In the entries that follow, how many lines contain "state"? Answer with the number only.
** Opening The input block **
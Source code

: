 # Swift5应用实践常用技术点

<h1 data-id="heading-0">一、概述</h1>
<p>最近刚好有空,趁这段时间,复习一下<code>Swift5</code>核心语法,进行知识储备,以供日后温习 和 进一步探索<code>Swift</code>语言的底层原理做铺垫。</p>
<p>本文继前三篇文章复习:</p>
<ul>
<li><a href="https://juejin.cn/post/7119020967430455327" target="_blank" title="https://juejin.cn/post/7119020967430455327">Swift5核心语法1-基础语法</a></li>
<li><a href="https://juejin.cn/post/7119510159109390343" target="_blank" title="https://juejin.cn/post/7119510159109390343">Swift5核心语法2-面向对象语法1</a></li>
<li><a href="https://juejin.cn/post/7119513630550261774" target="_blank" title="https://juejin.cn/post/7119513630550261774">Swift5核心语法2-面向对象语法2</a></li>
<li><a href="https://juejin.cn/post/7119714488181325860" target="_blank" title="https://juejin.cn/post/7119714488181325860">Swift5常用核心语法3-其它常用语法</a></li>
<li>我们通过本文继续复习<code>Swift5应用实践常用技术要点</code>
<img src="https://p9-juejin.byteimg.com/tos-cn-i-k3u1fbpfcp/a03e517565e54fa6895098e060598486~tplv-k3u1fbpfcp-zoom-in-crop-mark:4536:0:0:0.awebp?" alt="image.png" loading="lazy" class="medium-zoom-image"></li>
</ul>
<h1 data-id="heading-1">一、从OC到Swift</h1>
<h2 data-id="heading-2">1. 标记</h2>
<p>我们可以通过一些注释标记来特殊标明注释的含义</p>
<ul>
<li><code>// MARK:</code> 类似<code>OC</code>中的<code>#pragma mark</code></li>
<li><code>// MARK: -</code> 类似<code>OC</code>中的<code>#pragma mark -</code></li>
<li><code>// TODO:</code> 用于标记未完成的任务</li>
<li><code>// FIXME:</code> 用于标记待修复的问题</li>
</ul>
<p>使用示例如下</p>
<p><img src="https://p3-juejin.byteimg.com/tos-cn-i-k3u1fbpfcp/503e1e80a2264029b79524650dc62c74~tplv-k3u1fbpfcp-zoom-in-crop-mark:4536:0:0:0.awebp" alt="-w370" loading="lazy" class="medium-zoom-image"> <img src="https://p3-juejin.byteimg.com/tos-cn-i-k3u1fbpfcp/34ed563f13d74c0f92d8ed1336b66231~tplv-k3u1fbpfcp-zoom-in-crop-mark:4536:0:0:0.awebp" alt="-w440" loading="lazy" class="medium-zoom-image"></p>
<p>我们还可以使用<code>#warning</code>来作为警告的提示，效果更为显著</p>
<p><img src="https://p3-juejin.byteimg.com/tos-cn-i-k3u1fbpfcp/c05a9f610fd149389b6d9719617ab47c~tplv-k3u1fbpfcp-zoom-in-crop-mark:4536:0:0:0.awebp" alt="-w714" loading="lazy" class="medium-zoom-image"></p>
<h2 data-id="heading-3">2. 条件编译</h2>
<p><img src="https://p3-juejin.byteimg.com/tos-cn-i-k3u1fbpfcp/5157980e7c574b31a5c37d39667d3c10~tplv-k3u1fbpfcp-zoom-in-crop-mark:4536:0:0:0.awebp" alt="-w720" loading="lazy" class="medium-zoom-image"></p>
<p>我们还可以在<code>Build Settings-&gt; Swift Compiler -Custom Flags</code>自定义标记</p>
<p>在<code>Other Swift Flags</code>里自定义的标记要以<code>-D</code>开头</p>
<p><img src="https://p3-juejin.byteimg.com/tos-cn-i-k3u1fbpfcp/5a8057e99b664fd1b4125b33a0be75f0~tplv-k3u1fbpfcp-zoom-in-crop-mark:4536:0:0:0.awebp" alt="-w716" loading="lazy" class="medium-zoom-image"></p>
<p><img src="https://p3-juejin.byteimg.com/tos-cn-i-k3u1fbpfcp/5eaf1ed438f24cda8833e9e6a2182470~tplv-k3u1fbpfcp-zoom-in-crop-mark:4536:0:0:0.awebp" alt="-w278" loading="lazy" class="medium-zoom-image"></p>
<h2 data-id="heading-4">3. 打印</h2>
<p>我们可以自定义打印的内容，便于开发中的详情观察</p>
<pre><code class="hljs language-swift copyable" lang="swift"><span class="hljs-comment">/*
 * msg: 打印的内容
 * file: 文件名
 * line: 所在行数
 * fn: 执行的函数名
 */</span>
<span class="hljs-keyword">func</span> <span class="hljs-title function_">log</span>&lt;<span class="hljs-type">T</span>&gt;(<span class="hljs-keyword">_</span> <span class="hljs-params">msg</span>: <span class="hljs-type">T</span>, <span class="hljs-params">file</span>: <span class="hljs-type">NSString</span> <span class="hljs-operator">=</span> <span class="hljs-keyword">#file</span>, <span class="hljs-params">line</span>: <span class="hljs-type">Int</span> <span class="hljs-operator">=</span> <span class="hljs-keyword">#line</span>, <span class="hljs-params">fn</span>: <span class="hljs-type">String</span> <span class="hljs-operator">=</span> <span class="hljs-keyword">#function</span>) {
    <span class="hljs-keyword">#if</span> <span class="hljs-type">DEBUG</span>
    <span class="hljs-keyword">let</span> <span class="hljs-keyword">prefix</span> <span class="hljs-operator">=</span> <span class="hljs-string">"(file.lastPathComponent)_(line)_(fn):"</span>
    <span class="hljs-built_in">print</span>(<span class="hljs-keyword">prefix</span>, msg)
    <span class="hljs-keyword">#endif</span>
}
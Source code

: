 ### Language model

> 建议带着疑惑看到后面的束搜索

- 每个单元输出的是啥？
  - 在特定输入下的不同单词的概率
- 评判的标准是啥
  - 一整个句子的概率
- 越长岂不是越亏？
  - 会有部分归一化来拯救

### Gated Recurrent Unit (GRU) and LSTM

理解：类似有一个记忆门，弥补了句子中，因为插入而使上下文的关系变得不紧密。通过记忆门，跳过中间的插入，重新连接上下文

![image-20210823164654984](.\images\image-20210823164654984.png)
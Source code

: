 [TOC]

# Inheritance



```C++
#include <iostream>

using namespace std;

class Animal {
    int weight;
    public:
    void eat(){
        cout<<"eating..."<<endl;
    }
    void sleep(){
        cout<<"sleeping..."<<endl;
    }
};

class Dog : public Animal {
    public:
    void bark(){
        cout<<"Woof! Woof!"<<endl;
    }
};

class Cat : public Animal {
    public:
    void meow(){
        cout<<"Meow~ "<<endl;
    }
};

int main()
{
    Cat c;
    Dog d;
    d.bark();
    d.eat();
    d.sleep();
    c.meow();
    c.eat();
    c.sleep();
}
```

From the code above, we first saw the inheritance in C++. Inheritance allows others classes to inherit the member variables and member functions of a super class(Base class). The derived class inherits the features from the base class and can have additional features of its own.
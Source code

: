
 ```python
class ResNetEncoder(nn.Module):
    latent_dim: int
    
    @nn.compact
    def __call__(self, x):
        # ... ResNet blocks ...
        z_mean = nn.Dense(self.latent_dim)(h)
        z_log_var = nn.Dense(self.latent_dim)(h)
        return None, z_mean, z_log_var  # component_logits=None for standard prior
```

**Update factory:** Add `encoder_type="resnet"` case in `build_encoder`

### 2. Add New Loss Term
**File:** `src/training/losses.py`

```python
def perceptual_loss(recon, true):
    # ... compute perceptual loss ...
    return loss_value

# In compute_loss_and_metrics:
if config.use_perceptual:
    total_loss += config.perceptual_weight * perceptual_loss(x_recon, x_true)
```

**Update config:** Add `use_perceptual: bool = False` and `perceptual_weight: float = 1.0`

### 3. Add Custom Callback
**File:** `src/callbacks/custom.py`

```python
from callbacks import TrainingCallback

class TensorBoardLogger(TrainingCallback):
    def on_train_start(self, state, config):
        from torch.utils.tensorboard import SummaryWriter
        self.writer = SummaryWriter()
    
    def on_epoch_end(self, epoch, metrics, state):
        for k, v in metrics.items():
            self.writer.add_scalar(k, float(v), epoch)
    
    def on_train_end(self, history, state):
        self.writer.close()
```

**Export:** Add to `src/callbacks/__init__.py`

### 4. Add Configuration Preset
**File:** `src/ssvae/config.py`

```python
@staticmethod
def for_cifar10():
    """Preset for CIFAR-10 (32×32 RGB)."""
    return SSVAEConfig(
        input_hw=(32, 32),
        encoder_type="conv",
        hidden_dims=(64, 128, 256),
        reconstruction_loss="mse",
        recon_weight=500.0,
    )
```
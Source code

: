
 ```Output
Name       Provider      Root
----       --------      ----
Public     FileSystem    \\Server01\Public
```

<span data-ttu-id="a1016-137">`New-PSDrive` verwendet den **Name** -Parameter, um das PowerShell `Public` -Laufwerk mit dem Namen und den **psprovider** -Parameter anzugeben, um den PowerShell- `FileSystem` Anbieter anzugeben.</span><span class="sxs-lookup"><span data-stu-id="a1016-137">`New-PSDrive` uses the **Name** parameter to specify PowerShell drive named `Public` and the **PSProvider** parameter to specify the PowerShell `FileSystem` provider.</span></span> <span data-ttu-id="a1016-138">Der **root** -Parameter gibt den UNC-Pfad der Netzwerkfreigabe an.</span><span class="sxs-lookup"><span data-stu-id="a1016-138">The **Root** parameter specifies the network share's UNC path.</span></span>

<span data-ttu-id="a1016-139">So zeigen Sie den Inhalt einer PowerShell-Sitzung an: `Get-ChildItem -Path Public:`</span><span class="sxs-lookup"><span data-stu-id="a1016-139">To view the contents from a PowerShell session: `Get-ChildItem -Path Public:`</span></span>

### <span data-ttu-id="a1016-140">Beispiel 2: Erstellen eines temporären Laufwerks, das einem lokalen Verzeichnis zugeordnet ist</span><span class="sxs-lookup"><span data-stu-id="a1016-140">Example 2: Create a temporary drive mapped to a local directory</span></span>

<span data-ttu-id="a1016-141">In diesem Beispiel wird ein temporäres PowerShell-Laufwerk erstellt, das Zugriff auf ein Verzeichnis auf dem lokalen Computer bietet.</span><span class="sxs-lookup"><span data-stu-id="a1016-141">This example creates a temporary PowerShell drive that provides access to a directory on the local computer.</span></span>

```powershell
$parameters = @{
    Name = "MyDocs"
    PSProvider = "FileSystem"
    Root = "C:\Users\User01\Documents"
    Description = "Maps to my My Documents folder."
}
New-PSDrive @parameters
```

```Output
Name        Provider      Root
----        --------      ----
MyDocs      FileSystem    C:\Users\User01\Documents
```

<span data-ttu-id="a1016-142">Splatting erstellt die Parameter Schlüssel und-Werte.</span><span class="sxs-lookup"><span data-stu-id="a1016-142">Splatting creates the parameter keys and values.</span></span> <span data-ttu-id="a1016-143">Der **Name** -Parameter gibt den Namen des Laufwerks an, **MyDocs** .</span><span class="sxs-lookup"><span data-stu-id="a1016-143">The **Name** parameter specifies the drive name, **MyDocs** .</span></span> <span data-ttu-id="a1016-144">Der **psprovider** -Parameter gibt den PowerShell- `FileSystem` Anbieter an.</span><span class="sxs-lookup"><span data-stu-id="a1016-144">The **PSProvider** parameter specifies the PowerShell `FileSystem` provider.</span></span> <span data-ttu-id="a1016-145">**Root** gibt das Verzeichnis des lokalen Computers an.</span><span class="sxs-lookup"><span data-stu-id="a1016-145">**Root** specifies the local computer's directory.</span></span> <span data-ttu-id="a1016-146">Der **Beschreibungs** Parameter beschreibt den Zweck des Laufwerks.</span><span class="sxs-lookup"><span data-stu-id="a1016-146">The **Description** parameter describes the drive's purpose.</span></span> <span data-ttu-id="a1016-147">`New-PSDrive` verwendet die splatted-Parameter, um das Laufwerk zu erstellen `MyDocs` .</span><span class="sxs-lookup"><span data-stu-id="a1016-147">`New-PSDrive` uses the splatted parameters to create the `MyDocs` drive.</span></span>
** Closing The input block **
▶ **Result for this exercise**:
3